## Exercise requirements
Pick out all lines of the entries that include the word "通常情况下" and copy them.

========

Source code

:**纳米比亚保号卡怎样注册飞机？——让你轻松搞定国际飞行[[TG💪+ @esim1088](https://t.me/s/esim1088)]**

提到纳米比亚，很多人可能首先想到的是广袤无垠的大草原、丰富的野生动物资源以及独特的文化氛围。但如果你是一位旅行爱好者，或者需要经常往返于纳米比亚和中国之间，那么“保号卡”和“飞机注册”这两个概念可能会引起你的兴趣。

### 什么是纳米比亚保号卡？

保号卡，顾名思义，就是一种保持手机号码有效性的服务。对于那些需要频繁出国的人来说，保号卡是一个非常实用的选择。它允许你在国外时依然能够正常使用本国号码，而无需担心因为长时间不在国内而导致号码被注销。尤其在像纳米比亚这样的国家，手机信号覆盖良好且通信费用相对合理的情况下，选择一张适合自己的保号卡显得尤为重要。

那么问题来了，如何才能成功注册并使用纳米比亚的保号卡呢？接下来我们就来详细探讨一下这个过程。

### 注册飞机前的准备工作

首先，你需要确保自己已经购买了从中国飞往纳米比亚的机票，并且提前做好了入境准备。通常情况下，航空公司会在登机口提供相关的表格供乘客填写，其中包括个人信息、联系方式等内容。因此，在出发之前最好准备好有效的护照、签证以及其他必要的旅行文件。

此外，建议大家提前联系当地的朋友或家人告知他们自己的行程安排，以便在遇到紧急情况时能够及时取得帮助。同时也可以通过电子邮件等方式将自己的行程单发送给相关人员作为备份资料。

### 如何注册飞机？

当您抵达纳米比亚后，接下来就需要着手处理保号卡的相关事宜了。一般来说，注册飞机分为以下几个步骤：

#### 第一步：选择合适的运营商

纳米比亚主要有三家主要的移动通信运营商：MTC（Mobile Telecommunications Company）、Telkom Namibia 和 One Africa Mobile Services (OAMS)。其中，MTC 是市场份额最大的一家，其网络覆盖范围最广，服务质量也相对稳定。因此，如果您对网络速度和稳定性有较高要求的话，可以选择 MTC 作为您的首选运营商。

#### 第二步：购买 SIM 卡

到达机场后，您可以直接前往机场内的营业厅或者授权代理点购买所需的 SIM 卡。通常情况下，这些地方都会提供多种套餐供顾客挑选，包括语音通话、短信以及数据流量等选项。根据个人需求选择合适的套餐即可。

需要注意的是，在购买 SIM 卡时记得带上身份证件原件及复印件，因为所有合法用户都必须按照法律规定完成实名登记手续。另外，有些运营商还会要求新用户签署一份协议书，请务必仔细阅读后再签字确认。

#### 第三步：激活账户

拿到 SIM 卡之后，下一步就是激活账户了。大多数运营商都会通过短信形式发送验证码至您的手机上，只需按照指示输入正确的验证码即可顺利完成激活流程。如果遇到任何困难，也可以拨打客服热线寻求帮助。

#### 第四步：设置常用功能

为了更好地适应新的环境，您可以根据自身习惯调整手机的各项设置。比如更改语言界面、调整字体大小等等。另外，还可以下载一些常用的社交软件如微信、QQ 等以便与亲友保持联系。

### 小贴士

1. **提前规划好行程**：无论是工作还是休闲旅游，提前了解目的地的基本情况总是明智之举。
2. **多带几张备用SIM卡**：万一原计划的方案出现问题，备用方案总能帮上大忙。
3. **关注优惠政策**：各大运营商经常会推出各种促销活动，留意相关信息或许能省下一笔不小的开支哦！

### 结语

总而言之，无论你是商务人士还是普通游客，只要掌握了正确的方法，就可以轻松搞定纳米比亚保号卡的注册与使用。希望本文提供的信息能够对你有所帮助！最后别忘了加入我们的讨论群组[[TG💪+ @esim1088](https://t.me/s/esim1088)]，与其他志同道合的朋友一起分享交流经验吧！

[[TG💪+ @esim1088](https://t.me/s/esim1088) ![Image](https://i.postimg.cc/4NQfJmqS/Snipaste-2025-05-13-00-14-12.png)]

========

## Solution to the exercise
首先，你需要确保自己已经购买了从中国飞往纳米比亚的机票，并且提前做好了入境准备。通常情况下，航空公司会在登机口提供相关的表格供乘客填写，其中包括个人信息、联系方式等内容。因此，在出发之前最好准备好有效的护照、签证以及其他必要的旅行文件。
到达机场后，您可以直接前往机场内的营业厅或者授权代理点购买所需的 SIM 卡。通常情况下，这些地方都会提供多种套餐供顾客挑选，包括语音通话、短信以及数据流量等选项。根据个人需求选择合适的套餐即可。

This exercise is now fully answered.